Roughly one hundred thirty words of a thirty-three hundred word narrative: one-twenty-fifth of the whole. Ample real estate for an initial pivot setup of an emotional strength and clarity merged into other criteria, likely an incomplete setup, though initiates what true exposition does -- introduces an outset: "a setting forth of the meaning or purpose (as of a writing)" (Webster's).

Other metagenre label the "setting forth" facet topic sentence, thesis statement, claim asserted, for the scientific method, purpose, from which a hypothesis is drawn. Prose? A cornucopia from which to choose though similar design. Topos provides clues: "a traditional or conventional literary or rhetorical theme or topic" (Webster's).

Though as generic as a definition comes, a topos setup intimates such an exposition facet, or strong implication or outright declaration. A topos' basic template is An individual and [----] and boilerplate establishes complication-conflict motivation-risk, theme and rhetorical topic in a form of an action's sequenced movement together.

An individual and nature.
An individual and society.
An individual and the gods or government.
An individual and alienation.
An individual and personal relationships.
An individual and initiation.
An individual and vocation.
An individual and the self.
An individual and time.
An individual and death.
And narrow and narrower defined An individual and ---- subsets thereof.

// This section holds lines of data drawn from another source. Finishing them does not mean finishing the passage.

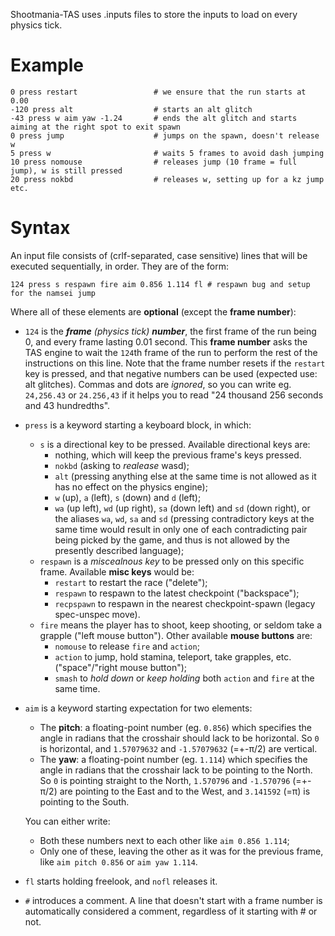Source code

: Shootmania-TAS uses .inputs files to store the inputs to load on every physics tick.

# Example
    0 press restart                 # we ensure that the run starts at 0.00
    -120 press alt                  # starts an alt glitch
    -43 press w aim yaw -1.24       # ends the alt glitch and starts aiming at the right spot to exit spawn
    0 press jump                    # jumps on the spawn, doesn't release w
    5 press w                       # waits 5 frames to avoid dash jumping
    10 press nomouse                # releases jump (10 frame = full jump), w is still pressed
    20 press nokbd                  # releases w, setting up for a kz jump
    etc.

# Syntax
An input file consists of (crlf-separated, case sensitive) lines that will be executed sequentially, in order. They are of the form:

    124 press s respawn fire aim 0.856 1.114 fl # respawn bug and setup for the namsei jump

Where all of these elements are **optional** (except the **frame number**):
- `124` is the ***frame** (physics tick) **number***, the first frame of the run being 0, and every frame lasting 0.01 second. This **frame number** asks the TAS engine to wait the `124`th frame of the run to perform the rest of the instructions on this line. Note that the frame number resets if the `restart` key is pressed, and that negative numbers can be used (expected use: alt glitches).
Commas and dots are *ignored*, so you can write eg. `24,256.43` or `24.256,43` if it helps you to read "24 thousand 256 seconds and 43 hundredths".
- `press` is a keyword starting a keyboard block, in which:
    * `s` is a directional key to be pressed. 
    Available directional keys are:
        - nothing, which will keep the previous frame's keys pressed.
        - `nokbd` (asking to *realease* wasd);
        - `alt` (pressing anything else at the same time is not allowed as it has no effect on the physics engine);
        - `w` (up), `a` (left), `s` (down) and `d` (left);
        - `wa`  (up left), `wd` (up right), `sa` (down left) and `sd` (down right), or the aliases `wa`, `wd`, `sa` and `sd` (pressing contradictory keys at the same time would result in only one of each contradicting pair being picked by the game, and thus is not allowed by the presently described language);
    * `respawn` is a *miscealnous key* to be pressed only on this specific frame.
    Available **misc keys** would be:
        - `restart` to restart the race ("delete");
        - `respawn` to respawn to the latest checkpoint ("backspace");
        - `recpspawn` to respawn in the nearest checkpoint-spawn (legacy spec-unspec move).
    * `fire` means the player has to shoot, keep shooting, or seldom take a grapple ("left mouse button").
    Other available **mouse buttons** are:
        - `nomouse` to release `fire` and `action`;
        - `action` to jump, hold stamina, teleport, take grapples, etc. ("space"/"right mouse button");
        - `smash` to *hold down* or *keep holding* both `action` and `fire` at the same time.
- `aim` is a keyword starting expectation for two elements:
    - The **pitch**: a floating-point number (eg. `0.856`) which specifies the angle in radians that the crosshair should lack to be horizontal. So `0` is horizontal, and `1.57079632` and `-1.57079632` (=+-π/2) are vertical.
    - The **yaw**: a floating-point number (eg. `1.114`) which specifies the angle in radians that the crosshair lack to be pointing to the North. So `0` is pointing straight to the North, `1.570796` and `-1.570796` (=+-π/2) are pointing to the East and to the West, and `3.141592` (=π) is pointing to the South.

    You can either write:
    - Both these numbers next to each other like `aim 0.856 1.114`;
    - Only one of these, leaving the other as it was for the previous frame, like `aim pitch 0.856` or `aim yaw 1.114`.

- `fl` starts holding freelook, and `nofl` releases it.
- `#` introduces a comment. A line that doesn't start with a frame number is automatically considered a comment, regardless of it starting with # or not.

Is Peter's topos theme an individual and time? The past revisits?

Is William's likewise time? Though a now-future visitation that wants reconciliation of a past?

Now is the time for all good folk to come to the aid of mutual good? Amends for the past? Forgiveness? Self-reconciliation for earlier life indiscretions, trespasses, and as well responsible adult accommodations for misapprehensions and trespasses?

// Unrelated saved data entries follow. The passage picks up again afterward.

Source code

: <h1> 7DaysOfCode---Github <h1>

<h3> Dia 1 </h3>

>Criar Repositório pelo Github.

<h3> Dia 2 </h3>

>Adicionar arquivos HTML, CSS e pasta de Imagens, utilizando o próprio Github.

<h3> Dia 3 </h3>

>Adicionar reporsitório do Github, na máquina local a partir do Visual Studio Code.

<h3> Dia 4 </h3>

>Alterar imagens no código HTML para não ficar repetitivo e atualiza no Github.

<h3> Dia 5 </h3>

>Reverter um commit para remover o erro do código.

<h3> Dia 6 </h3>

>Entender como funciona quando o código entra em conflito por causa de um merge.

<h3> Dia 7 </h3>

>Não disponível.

When I was a child, I spoke, thought, reasoned, argued, negotiated, refused, denied, blamed, lied, trespassed, sinned, believed, knew, did, behaved, harmed, hurt, felt as a child. When I became an adult, I put away childish things, yet cherished childlike brightness, liveliness, and wonderment. (Paraphrased, 1 Corinthians 13:11)

Or nihilism or proactivism or both and more. Commercial mainstream genre's utter noble hero versus utter ignoble nemesis or villain poses a proactivist and a nihilist in contention, is a both and more drama category, and about as common as seawater.

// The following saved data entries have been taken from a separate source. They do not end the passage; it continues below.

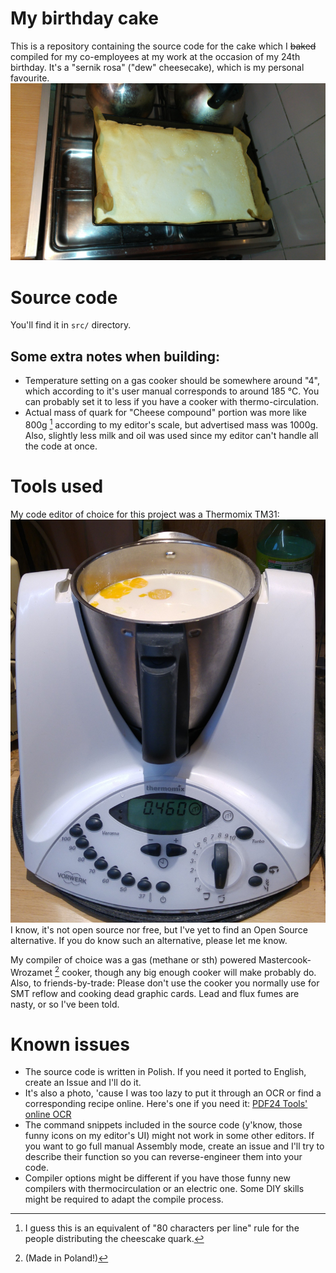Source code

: # My birthday cake
This is a repository containing the source code for the cake which I ~~baked~~ compiled for my co-employees at my work at the occasion of my 24th birthday. It's a "sernik rosa" ("dew" cheesecake), which is my personal favourite.
![A dew cheescake in all it's glory](img/wip/ready_for_packaging.jpg)

# Source code
You'll find it in `src/` directory.

## Some extra notes when building:
* Temperature setting on a gas cooker should be somewhere around "4", which according to it's user manual corresponds to around 185 °C. You can probably set it to less if you have a cooker with thermo-circulation.
* Actual mass of quark for "Cheese compound" portion was more like 800g [^2] according to my editor's scale, but advertised mass was 1000g. Also, slightly less milk and oil was used since my editor can't handle all the code at once.

[^2]:I guess this is an equivalent of "80 characters per line" rule for the people distributing the cheescake quark.

# Tools used
My code editor of choice for this project was a Thermomix TM31:
![A Vorwerk Thermomix TM31 in weighing mode](img/toolchain/thermomix_tm31_weighing.jpg)
I know, it's not open source nor free, but I've yet to find an Open Source alternative. If you do know such an alternative, please let me know.

My compiler of choice was a gas (methane or sth) powered Mastercook-Wrozamet [^1] cooker, though any big enough cooker will make probably do. Also, to friends-by-trade: Please don't use the cooker you normally use for SMT reflow and cooking dead graphic cards. Lead and flux fumes are nasty, or so I've been told.
[^1]:(Made in Poland!)

# Known issues
* The source code is written in Polish. If you need it ported to English, create an Issue and I'll do it.
* It's also a photo, 'cause I was too lazy to put it through an OCR or find a corresponding recipe online. Here's one if you need it: [PDF24 Tools' online OCR](https://tools.pdf24.org/pl/ocr-pdf)
* The command snippets included in the source code (y'know, those funny icons on my editor's UI) might not work in some other editors. If you want to go full manual Assembly mode, create an issue and I'll try to describe their function so you can reverse-engineer them into your code.
* Compiler options might be different if you have those funny new compilers with thermocirculation or an electric one. Some DIY skills might be required to adapt the compile process.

The antagonism facet of antagonism, causation, and tension, ACT, wants lively contention from outset through to outcome, and is as bicarbonate and muriatic acid: CHNaO₃ + H₂O:HCl = NaCl + lively CO₂ + H₂O + Heat. From daily bread's leaven to robust boil or explosive discharge -- warm saltwater and carbon dioxide gas. Each substance unequivocally, irrevocably transforms each the other.

[ December 28, 2018, 01:28 PM: Message edited by: extrinsic ]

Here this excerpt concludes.